La chose s’est passée vers la fin de l’année 2003.
Le voyage entre Paris et Pise avait été difficile.
Ça avait commencé avec un violent orage qui avait inondé une partie de l’autoroute du Nord, provoquant un remarquable embouteillage. C’était justement l’heure où se rendent à Roissy ceux qui ont un rendez-vous le lendemain matin à 8 heures en Italie, la même que celle où les rurbains essaient de rentrer chez eux avant la fin des Chiffres et des Lettres, cette émission dont on célèbrera bientôt les soixante années d’existence et dont la folle ambiance n’est pas sans rappeler celle du journal du soir de la télévision soviétique des années Brejnev.
J’étais donc arrivé très en retard à CDG, mais le même orage ayant retardé le décollage de notre avion, je fus admis à y monter. J’y retrouvai mes deux clients, assureur et courtier, deux hommes que sincèrement et sans flagornerie — franchement, quel intérêt y trouverais-je à présent ? — je qualifie encore aujourd’hui de sympathiques.

Ça a continué avec le vol, plutôt agité, car il n’y avait pas que sur Paris qu’en ce début de nuit de la mi-novembre, le temps était orageux. Nous fûmes soigneusement secoués jusqu’après les Alpes, mais nous nous posâmes à Pise par un temps calme sous une voûte glaciale et étoilée.
Pendant le vol, et malgré les trous d’air, nous avions parlé de l’Italie, de la cuisine italienne et des vins italiens et, je dois dire, parfois avec émotion. J’avais même brillé en mentionnant un vin fameux, ignoré de mes deux compagnons, le Barolo.
Le Barolo est un vin du Piémont, un excellent vin, très recherché et très cher, qui a également d’autres points que ceux-ci en commun avec le bourgogne. La discussion avait été chaleureuse et je m’étais promis d’offrir à mes compagnons un dîner dans le prolongement de ce qu’avait été notre conversation.

Notre taxi s’arrêta devant l’hôtel que je nous avais réservé. Tandis que je restais seul dans la voiture, occupé à régler la course, j’observai deux autocars qui déversaient sur le trottoir leur cargaison de touristes asiatiques. À travers les vitres de l’hôtel, je pouvais voir leur cohorte envahir une salle à manger violemment éclairée.
« Nous n’allons quand même pas dîner là ! », me dis-je en français. « Est-ce que vous connaissez un bon restaurant dans ce quartier ? » ajoutai-je, cette fois-ci en italien, à l’attention du chauffeur.
Bien sûr, qu’il connaissait un bon restaurant, le taxi ! Il me l’indiqua, à cinq minutes à pied, et je le rétribuai.

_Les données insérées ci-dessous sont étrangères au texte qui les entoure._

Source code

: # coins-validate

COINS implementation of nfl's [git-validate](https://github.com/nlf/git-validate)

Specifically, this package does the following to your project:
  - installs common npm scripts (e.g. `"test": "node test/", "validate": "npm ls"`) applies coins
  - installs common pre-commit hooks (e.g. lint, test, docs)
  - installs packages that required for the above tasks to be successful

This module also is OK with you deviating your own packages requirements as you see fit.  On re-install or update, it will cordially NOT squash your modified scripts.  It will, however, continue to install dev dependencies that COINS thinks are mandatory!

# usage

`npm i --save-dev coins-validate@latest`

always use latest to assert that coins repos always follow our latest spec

Comme la chose se passait il y aura bientôt vingt ans, j’ai malheureusement oublié le nom du restaurant. Ce devait être quelque chose comme Les Chevaliers, ou les Cavaliers, ou les Trois Chevaliers… mais si vous allez un jour à Pise, vous le reconnaitrez facilement.
En effet, c’était l’un de ces restaurants typiquement italiens et familiaux, tant en ce qui concerne la clientèle que le personnel, l’un de ces restaurants chaleureux mais calmes, au plafond élevé et voûté, où la seule décoration consiste en quelques bouteilles exposées verticalement, la photographie solennelle du grand-père fondateur et deux ou trois tableaux naïfs ou mystérieux, l’un de ces restaurants où, malgré l’absence d’apparat, vous sentez d’instinct que la cuisine y sera bonne et l’addition élevée. Il restait une table libre : on nous l’attribua.

Il n’était pas loin de dix heures du soir et Pise n’est pas une grande ville. En France comme dans beaucoup d’autres pays transalpins, vouloir commencer à dîner bourgeoisement à cette heure nous eut valu de l’aubergiste et selon sa transalpinité une mine désolée ou renfrognée. Mais nous étions en Italie, et en Italie, même en fin d’automne, les gens ont leurs habitudes. Aller diner tard au restaurant en fait partie.

La table était dressée simplement : assiettes blanches, lourds couverts sans extravagance, verres ballons classiques et nappe en papier recouvrant une autre nappe,  damassée et amidonnée, celle-là. Le menu, écrit à la main, ronéotypé sur une feuille jaune, ne comportait que peu de plats. C’est en général un gage de qualité. Ce que nous choisîmes, je l’ai oublié depuis longtemps. Mais ce que je n’ai pas oublié, c’est que dans la volumineuse carte des vins qu’on me remit, je trouvai en dernière page un Barolo dont je préfère avoir oublié aussi le prix. Mais, « Ouatte ! » comme disait le Boubouroche de Courteline, c’était un beau sinistre (dans le jargon de cette époque de ma vie, beau voulait dire gros). Et, comme disait la Môme Crevette dans la Dame de chez Maxim de Feydeau, « et vas-y donc, c’est pas ton père ! »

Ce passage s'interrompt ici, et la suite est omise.